- _Task requirements_:
The answer must consist of each line of the records below that contains the string "single".

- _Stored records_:
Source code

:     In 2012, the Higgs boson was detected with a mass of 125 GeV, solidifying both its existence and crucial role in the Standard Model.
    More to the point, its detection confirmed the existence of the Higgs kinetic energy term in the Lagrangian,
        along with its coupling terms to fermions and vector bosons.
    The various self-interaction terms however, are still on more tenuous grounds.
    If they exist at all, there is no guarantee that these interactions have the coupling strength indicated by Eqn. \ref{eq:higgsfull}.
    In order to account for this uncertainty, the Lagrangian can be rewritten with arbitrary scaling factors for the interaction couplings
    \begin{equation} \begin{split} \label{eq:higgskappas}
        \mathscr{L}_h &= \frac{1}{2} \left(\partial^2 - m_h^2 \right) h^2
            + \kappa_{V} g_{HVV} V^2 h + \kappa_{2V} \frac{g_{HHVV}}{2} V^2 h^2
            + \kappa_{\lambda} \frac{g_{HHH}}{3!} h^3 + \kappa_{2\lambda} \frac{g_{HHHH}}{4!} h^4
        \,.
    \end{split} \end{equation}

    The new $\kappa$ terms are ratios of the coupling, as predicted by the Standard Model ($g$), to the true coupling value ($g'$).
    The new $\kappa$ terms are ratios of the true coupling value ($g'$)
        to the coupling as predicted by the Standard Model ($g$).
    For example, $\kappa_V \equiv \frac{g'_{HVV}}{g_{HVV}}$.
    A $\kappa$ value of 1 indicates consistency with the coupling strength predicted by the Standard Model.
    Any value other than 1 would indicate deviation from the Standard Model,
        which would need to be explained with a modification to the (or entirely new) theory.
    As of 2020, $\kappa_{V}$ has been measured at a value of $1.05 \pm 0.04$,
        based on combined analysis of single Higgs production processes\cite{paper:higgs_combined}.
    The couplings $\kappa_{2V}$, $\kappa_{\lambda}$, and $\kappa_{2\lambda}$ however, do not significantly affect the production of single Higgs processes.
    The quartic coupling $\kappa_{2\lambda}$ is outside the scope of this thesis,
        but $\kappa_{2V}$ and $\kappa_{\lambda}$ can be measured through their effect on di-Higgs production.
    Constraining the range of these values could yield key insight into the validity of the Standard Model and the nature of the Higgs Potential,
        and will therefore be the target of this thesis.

- _Result of the exercise_:
        based on combined analysis of single Higgs production processes\cite{paper:higgs_combined}.
    The couplings $\kappa_{2V}$, $\kappa_{\lambda}$, and $\kappa_{2\lambda}$ however, do not significantly affect the production of single Higgs processes.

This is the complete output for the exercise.